→ What you will do
Provide only the number of lines in the data below that contain the word "Raspberry".

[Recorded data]
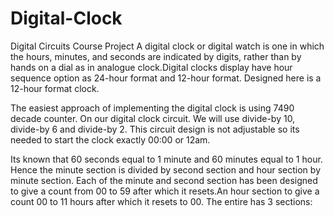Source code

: # Digital-Clock
Digital Circuits Course Project
A digital clock or digital watch is one in which the hours, minutes, and seconds are indicated by digits, rather than by hands on a dial as in analogue clock.Digital clocks display have hour sequence option as 24-hour format and 12-hour format. Designed here is a 12-hour format clock.

The easiest approach of implementing the digital clock is using 7490 decade counter. On our digital clock circuit. We will use divide-by 10, divide-by 6 and divide-by 2. This circuit design is not adjustable so its needed to start the clock exactly 00:00 or 12am.

Its known that 60 seconds equal to 1 minute and 60 minutes equal to 1 hour. Hence the minute section is divided by second section and hour section by minute section. Each of the minute and second section has been designed to give a count from 00 to 59 after which it resets.An hour section to give a count 00 to 11 hours after which it resets to 00. The entire has 3 sections:


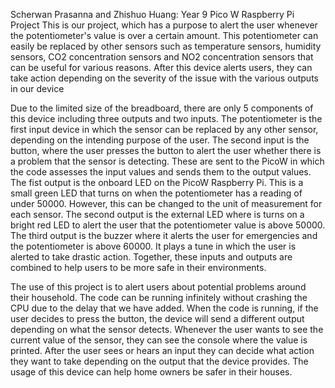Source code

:Scherwan Prasanna and Zhishuo Huang: Year 9 Pico W Raspberry Pi Project
This is our project, which has a purpose to alert the user whenever the potentiometer's value is over a certain amount. This potentiometer can easily be replaced by other sensors such as temperature sensors, humidity sensors, CO2 concentration sensors and NO2 concentration sensors that can be useful for various reasons. After this device alerts users, they can take action depending on the severity of the issue with the various outputs in our device

Due to the limited size of the breadboard, there are only 5 components of this device including three outputs and two inputs. The potentiometer is the first input device in which the sensor can be replaced by any other sensor, depending on the intending purpose of the user. The second input is the button, where the user presses the button to alert the user whether there is a problem that the sensor is detecting. These are sent to the PicoW in which the code assesses the input values and sends them to the output values. The fist output is the onboard LED on the PicoW Raspberry Pi. This is a small green LED that turns on when the potentiometer has a reading of under 50000. However, this can be changed to the unit of measurement for each sensor. The second output is the external LED where is turns on a bright red LED to alert the user that the potentiometer value is above 50000. The third output is the buzzer where it alerts the user for emergencies and the potentiometer is above 60000. It plays a tune in which the user is alerted to take drastic action. Together, these inputs and outputs are combined to help users to be more safe in their environments. 

The use of this project is to alert users about potential problems around their household. The code can be running infinitely without crashing the CPU due to the delay that we have added. When the code is running, if the user decides to press the button, the device will send a different output depending on what the sensor detects. Whenever the user wants to see the current value of the sensor, they can see the console where the value is printed. After the user sees or hears an input they can decide what action they want to take depending on the output that the device provides. The usage of this device can help home owners be safer in their houses. 
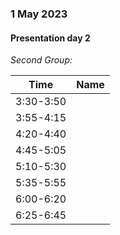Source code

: ### 1 May 2023
#### Presentation day 2

*Second Group:*

|Time|Name|
|--|--|
|3:30-3:50||
|3:55-4:15||
|4:20-4:40||
|4:45-5:05||
|5:10-5:30||
|5:35-5:55||
|6:00-6:20||
|6:25-6:45||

→ Written reply
2